1. ## Some more factorial word problems

I find these a bit more complicated from the problem in my previous post. I can't seem to apply that logic to these problems.

1. How many 3-digit positive integers are odd and do not contain the digit "5"?

2. A talent contest has 8 contestants. Judges must award prizes for first, second, and third places. If there are no ties, in how many different ways can the 3 prizes be awarded?

I'm sure these are so simple, but I've tried many different approaches and I keep getting wrong answers. (I'm studying for a standardized test...)

Thank you.

2. Originally Posted by alaskamath
I find these a bit more complicated from the problem in my previous post. I can't seem to apply that logic to these problems.
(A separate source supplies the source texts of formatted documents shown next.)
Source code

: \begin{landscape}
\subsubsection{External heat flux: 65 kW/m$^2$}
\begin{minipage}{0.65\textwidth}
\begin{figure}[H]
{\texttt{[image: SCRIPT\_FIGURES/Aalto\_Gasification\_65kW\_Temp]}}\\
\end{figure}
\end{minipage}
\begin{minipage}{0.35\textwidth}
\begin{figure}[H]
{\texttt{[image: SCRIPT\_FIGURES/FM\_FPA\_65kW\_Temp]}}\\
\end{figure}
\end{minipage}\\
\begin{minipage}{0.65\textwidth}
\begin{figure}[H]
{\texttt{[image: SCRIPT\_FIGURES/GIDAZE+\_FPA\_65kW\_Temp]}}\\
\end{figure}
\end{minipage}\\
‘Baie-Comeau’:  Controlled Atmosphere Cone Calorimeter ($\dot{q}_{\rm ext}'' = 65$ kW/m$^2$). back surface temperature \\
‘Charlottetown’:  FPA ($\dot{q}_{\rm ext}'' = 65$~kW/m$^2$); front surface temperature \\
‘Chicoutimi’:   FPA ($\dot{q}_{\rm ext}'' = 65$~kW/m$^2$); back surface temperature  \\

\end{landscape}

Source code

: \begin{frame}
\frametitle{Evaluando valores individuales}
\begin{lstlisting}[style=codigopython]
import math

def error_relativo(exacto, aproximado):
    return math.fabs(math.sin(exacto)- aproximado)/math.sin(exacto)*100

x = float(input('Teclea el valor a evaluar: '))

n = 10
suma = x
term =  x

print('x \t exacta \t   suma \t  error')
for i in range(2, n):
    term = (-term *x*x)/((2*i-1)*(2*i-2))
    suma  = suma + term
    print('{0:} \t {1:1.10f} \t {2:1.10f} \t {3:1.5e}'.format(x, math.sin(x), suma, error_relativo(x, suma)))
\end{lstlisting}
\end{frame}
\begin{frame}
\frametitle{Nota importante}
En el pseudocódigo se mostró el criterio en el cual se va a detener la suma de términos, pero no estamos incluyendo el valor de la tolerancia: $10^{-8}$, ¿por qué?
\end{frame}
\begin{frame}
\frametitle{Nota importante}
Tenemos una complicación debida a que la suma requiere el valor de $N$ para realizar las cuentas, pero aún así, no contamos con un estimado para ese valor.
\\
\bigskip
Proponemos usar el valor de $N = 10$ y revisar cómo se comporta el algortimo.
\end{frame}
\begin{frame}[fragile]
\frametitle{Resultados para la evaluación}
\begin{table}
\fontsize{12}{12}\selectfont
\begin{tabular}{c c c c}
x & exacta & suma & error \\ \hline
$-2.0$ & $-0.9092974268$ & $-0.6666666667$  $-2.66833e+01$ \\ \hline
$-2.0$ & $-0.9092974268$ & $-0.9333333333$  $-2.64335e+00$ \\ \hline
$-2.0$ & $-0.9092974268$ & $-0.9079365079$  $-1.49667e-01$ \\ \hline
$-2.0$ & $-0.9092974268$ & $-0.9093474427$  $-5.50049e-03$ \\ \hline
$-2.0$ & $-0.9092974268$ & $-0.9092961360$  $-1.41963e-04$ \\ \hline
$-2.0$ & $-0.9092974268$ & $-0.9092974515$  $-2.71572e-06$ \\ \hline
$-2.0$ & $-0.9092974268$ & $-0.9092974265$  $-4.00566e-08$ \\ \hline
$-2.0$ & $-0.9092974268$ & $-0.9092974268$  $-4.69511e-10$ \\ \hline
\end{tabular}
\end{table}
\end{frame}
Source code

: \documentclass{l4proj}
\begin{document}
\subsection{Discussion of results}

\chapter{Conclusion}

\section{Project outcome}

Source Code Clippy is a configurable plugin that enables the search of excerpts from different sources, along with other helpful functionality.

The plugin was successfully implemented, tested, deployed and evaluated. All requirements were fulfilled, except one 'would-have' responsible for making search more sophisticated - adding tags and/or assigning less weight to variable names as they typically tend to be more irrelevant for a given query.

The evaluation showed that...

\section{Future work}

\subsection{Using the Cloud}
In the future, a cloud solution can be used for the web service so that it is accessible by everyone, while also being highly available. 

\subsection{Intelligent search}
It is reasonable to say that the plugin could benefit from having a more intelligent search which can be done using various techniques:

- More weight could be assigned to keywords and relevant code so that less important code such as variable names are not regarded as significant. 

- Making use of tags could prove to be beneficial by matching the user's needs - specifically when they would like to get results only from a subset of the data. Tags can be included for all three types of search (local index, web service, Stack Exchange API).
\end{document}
1. How many 3-digit positive integers are odd and do not contain the digit "5"?
Again, imagine yourself selecting digits so as to get a number $d_3 d_2 d_1$ that satisfies the given requirements (where $d_{1,2,3}$ are the digits).
In order to make sure that the number will be odd, you must choose an odd digit for $d_1$. There are 5 odd digits, but since the digit 5 must not occur anywhere in the number you are about to construct you have only 5-1=4 possibilities for $d_1$.
For $d_2$ there is no restriction placed on the digit, except that it must not be 5. So there are 10-1=9 possibilities for your choice of $d_2$.
Now for digit $d_3$: again, it must not be 5 but also, since it is the leading digit of your number, you must not make it 0 either. So there are 10-1-1=8 possible choices for $d_3$.
Since these choices are independent of each other, the total number of possibilities is the product $8\cdot 9\cdot 4$

2. A talent contest has 8 contestants. Judges must award prizes for first, second, and third places. If there are no ties, in how many different ways can the 3 prizes be awarded?
Again, imagine yourself selecting the 3 highest placed persons by yourself. For the first place, you have 8 possibilities. For each of these 8 possibilities you have 8-1=7 possibilities to choose a person for the second place. And, finally, you have 8-2=6 possibilities to choose a person for the third place. This gives $8\cdot 7\cdot 6$ different ways in all.